“We think sometimes that poverty is only being hungry, naked and homeless. The poverty of being unwanted, unloved and uncared for is the greatest poverty.”
I am home for almost two whole weeks, so I thought that I would share this Big City Mountaineers adventure that I led with young men from the Matthews House in Fort Collins. The Matthews House is an organization that serves at-risk youth ages 16-21, who lack significant family support in their lives.
Many of the youth come from abusive homes and are trying to play a bad hand well, take control of their lives and shape positive futures for themselves. Some of the stories of the domestic abuse can absolutely rip your heart out. I was horrified to hear that some of the girls had been used as sex slaves. The movie “Precious” came to my mind, the story of a sixteen-year-old girl born into a life no one would want. Although brutal, the film is hopeful, portraying the human capacity to grow and overcome.
Prior to their arrival, I reviewed the data on the boys who would accompany me and felt a small amount of trepidation. This group appeared to be a bit “rougher” than the three previous groups that I had taken on expeditions out of Oakland, California.
Before departing, clear expectations and program outcomes were communicated to the boys. Smokes, electronic devices and other distractions were left behind. Gear was distributed. The structure was established to gain trust and we started the long drive from Denver to Horse Camp and the Oh-Be-Joyful Trailhead. Throughout the trip, the boys’ dialogue reminded me of the movie Stand By Me, where a quartet of boys, inseparable friends all, set out in search of a dead body that one of the boys overhears his brother talking about. The foursome consists of intellectual Gordie, born leader Chris, emotionally disturbed Teddy, and chubby hanger-on Vern. The boys’ adventures en route to the elusive body are colored by the personal pressures brought to bear on all of them by the adult world.
Parts of the movie paralleled our journey and reminded me that kids are kids no matter what problem they had or what trouble they had gotten into. Matt, a stellar volunteer, knew what seemed to be every line of the movie and quipped them often and kept the group loose. The boys knew the movie well and also quipped several funny lines.
Our group of boys consisted of amiable, fit Brandan, entertainer and hoops star TFrank, born leader Casey, serious Demetri of Russian descent, and pensive, resilient Tony.
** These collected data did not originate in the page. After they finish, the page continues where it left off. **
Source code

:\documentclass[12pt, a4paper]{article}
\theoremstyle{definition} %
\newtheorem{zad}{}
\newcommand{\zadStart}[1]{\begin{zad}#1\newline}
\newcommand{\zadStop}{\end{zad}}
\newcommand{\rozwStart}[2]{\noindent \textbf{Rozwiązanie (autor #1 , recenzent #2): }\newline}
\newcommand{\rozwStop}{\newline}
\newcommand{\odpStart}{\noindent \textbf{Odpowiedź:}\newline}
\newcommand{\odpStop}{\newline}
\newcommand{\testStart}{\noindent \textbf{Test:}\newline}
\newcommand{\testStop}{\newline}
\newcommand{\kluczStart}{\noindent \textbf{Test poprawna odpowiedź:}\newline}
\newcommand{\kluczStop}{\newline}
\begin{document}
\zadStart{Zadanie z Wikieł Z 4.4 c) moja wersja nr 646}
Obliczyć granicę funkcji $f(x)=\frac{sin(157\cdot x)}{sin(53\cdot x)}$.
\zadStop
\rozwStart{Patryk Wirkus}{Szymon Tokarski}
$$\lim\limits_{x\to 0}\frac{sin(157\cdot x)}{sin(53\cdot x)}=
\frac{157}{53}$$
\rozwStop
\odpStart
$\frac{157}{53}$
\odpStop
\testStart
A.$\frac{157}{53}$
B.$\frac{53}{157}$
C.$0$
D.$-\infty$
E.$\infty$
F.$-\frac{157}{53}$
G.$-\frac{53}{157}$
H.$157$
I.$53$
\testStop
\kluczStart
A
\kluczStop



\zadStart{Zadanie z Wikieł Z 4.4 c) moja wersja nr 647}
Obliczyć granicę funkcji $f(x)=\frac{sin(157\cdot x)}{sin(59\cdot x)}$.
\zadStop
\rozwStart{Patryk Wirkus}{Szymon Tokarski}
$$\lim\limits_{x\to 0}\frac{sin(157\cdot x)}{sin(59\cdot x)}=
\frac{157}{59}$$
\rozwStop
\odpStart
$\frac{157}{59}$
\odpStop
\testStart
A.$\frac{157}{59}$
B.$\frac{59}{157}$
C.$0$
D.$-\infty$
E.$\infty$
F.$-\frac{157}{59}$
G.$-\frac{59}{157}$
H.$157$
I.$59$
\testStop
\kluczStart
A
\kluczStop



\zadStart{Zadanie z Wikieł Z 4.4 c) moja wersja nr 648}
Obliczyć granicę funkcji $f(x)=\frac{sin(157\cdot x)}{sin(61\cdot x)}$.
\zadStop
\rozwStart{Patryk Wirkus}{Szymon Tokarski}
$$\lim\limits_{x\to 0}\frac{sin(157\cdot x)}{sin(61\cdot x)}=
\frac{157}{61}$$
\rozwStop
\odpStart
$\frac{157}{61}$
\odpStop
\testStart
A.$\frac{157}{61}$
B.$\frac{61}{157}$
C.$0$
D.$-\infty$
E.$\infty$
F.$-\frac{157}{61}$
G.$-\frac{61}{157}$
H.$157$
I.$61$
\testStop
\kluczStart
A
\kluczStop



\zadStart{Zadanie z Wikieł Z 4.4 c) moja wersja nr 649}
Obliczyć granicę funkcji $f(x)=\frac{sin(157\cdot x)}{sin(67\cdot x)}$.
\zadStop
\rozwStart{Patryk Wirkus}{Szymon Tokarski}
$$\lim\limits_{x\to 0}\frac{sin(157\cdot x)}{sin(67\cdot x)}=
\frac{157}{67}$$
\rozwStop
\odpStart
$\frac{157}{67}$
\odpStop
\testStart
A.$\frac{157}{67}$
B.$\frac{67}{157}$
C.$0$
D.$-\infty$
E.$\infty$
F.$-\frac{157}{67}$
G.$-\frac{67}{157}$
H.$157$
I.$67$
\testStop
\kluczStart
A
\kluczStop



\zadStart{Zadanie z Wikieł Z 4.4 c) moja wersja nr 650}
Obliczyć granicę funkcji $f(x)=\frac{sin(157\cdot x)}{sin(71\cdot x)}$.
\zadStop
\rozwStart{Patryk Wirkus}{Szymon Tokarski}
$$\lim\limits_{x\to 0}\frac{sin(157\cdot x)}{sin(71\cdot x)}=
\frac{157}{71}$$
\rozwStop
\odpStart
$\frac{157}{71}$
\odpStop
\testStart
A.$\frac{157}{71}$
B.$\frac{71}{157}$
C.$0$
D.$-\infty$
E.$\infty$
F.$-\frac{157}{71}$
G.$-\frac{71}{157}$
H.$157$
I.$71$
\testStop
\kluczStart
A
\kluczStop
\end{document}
“Oh s$%#, did anyone bring anything?”
“Well, this is great. What are we supposed to do? Eat our feet?”
“D’you mean, you didn’t bring anything either?”
“What’m I supposed to do? Think of everything? I brought the comb!”
-Stand By Me
We stopped in the mountain town of Georgetown for a picnic lunch. After much searching, and the lunch still not being found among the provisions, one of the boys casually mentioned that he thought that he had seen it in the alley and that it had not been put in the van. Not a good start, but I don’t sweat the small stuff. We stopped at a store and I picked up new sandwich makings.
After 6 hours of driving we arrived at Horse Camp, set up, made dinner and organized the backpacks. Several of the boys went fishing. The mosquitoes were bad but attitudes were good.
The next day, we loaded the packs and set out on the beautiful trail. The first few miles we hiked were through gorgeous groves of Quaking Aspens. Our first day’s destination was an unnamed lake sited on our map. We never found it. Instead of going 5 miles we ended up doing 10, two days of planned backpacking that ended up climbing 2500′ in one day.
This was not taken well by some of the boys. They did not buy into, “It’s the road, not the inn.” Pent up anger manifested itself into a scream: “This is ridiculous!”
“This is ridiculous” became the joking phrase they used whenever anything else became difficult. Lobo also thought that it was “ridiculous” that the lake with no name disappeared?
“Alright, alright, Mickey’s a mouse, Donald’s a duck, Pluto’s a dog. What’s Goofy?
“Goofy’s a dog. He’s definitely a dog. I knew the $64,000 question was fixed. There’s no way anybody could know that much about opera!”
“He can’t be a dog. He drives a car and wears a hat. ”
“Oh, God. That’s weird. What the hell is Goofy?”
“If I could only have one food for the rest of my life? That’s easy-Pez. Cherry-flavored Pez. No question about it.”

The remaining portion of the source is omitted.